Vrede is te veel de afwezigheid van oorlog, ook wel negatieve vrede
genoemd dan wel een wapenstilstand of een fase tussen twee oorlogen -- of
moet ik vandaag misschien zeggen ‘tussen twee gewapende aanslagen’? Een
vreedzame wereld is heel wat meer dan vrede. Een vreedzame wereld is niet
negatief, zoals bijvoorbeeld het zuivere antimilitarisme, maar is positief
gericht. Het is een soort cultuurideaal. Het is, kort gezegd, een wereld
van gerechtigheid en waarheid, en meer dynamisch gezegd: een wereld van
het in vrijwilligheid verwerkelijken van gerechtigheid en in
vrijwilligheid openbaren van waarheid. Je kunt ook zeggen: enthousiast
werken aan een vredesorde van eerlijk delen en samenwerking. (Vergelijk
Max Kohnstam in het tv-programma Tegenlicht
van 9 september.) Vrijwillig?
Ja, omdat de geschiedenis, ook die van Oost-Europa, ons leert dat dwang en
van bovenaf dingen opleggen -- ook als die goed zijn -- uiteindelijk
vastloopt. Maar is zoiets, dus zonder het opleggen van bovenaf, wel
realistisch? Realistisch of niet, de werkelijkheid van vandaag is dat de
oude weg van het beantwoorden van geweld met geweld of autoritair gedrag
met autoritair gedrag is vastgelopen. De zaak uitvechten kan met de
huidige bewapening in wezen niet meer. Of anders gezegd: vrede door
militaire veiligheid lijkt zowel in het atoomtijdperk als in het tijdperk
waarin zelfmoordgeweld het nieuwe wapen is van de underdog -- en wel als
schreeuw om gerechtigheid of wraak -- een hersenschim te zijn geworden.

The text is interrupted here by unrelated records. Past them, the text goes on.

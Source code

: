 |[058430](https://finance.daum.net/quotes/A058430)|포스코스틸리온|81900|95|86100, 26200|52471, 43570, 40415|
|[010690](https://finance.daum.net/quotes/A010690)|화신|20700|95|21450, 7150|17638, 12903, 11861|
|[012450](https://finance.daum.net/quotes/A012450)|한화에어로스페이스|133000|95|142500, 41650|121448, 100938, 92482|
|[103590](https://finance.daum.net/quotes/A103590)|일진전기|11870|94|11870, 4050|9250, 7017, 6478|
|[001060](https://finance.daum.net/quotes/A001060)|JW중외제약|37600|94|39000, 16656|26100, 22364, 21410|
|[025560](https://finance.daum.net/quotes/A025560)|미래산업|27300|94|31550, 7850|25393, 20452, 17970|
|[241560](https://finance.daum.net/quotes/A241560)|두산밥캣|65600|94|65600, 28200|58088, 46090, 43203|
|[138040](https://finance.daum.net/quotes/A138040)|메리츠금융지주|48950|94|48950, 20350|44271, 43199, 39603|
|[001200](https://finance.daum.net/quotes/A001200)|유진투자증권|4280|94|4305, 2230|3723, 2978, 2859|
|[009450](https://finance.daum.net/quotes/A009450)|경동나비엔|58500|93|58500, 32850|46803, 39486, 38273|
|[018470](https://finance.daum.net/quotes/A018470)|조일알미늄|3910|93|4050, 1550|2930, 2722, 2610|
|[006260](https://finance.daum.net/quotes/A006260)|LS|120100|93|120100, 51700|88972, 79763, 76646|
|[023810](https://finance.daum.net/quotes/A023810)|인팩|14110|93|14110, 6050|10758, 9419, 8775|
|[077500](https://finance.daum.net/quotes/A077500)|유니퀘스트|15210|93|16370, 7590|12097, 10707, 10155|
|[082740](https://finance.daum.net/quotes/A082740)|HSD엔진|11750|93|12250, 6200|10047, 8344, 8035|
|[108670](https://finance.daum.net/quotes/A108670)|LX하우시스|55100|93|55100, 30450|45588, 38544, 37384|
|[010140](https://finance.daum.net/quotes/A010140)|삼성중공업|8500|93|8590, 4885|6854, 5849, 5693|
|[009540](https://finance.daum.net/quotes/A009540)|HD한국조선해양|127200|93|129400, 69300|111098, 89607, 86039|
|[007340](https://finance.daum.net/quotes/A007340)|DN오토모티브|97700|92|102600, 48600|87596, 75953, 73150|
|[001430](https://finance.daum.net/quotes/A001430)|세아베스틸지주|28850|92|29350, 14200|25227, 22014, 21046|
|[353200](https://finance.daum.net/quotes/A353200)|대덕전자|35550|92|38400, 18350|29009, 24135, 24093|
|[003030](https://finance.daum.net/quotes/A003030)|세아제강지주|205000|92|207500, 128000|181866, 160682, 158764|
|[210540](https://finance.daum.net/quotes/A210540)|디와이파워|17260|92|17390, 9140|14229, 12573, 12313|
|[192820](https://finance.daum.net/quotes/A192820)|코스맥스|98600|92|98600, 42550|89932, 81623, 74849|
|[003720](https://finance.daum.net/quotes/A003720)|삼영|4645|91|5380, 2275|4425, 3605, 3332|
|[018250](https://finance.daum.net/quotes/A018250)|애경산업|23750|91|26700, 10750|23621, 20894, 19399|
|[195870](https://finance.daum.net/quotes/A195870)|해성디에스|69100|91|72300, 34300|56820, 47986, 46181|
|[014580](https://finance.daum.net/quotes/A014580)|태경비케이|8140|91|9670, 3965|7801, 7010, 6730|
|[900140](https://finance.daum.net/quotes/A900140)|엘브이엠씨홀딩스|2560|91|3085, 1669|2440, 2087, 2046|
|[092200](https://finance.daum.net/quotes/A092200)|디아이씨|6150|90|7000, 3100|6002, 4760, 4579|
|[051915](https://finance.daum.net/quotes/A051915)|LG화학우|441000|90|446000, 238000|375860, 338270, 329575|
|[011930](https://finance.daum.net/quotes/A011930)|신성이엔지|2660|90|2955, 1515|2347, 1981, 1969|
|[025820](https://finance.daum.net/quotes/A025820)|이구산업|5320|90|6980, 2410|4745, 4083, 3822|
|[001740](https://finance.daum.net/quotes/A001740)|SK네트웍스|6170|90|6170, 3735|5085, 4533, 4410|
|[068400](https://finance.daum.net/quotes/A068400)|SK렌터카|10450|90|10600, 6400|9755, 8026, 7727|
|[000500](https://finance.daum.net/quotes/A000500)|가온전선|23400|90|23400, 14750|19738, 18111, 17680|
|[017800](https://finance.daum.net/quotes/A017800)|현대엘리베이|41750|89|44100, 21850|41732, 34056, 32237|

Hetzelfde geldt voor de stelregel ‘wie de vrede wil, bereide zich ten
oorlog’, wat de Amerikanen nu zelfs hebben uitgebreid naar ‘wie de
vrede wil, begint met “preemptive
strikes”’, iets wat eveneens een illusie zal blijken, en wat
bovendien leidt tot meer bewapening. Hoe
komt het dat genoemde visie lange tijd niet en door de meesten nog steeds
niet wordt gedeeld respectievelijk niet wordt gezien? En waarom gingen er
zoveel dingen mis na 1945, toen onder het adagium ‘dit nooit meer’ met
zoveel idealisme en optimisme is begonnen aan de opbouw van een vreedzame
wereld? Ik noem en sta stil bij een negental factoren. 1)
De Koude Oorlog leidde -- ook al gingen we meerdere keren door het oog van
de naald -- niet tot een Armageddon. Het idee dat daarop postvatte, ook
bij links, was dat het zo’n vaart dus niet loopt met de uit de hand
gelopen (kern)bewapening. 2)
Middengroepen in de hele wereld bleven zich lang verwant voelen met de VS,
zeker in de perioden dat de Democraten daar aan het bewind waren, of
vergaven dat land zijn militaire escapades, ook omdat macht imponeert.
Velen bewonderen de Amerikaanse kracht zelfs, mede omdat het Amerikaanse
imperialisme lange tijd enigszins versluierd is gebleven en het pas recent
manifester is geworden -- in die zin dat vooral militair wordt ingegrepen
indien voor de VS strategische belangen in het geding zijn. 'Wij
zijn beter' 4)
De progressieve elite raakte na de val van de Muur vanuit het
solidariteitsconcept algauw in de ban van de ‘militaire interventie’.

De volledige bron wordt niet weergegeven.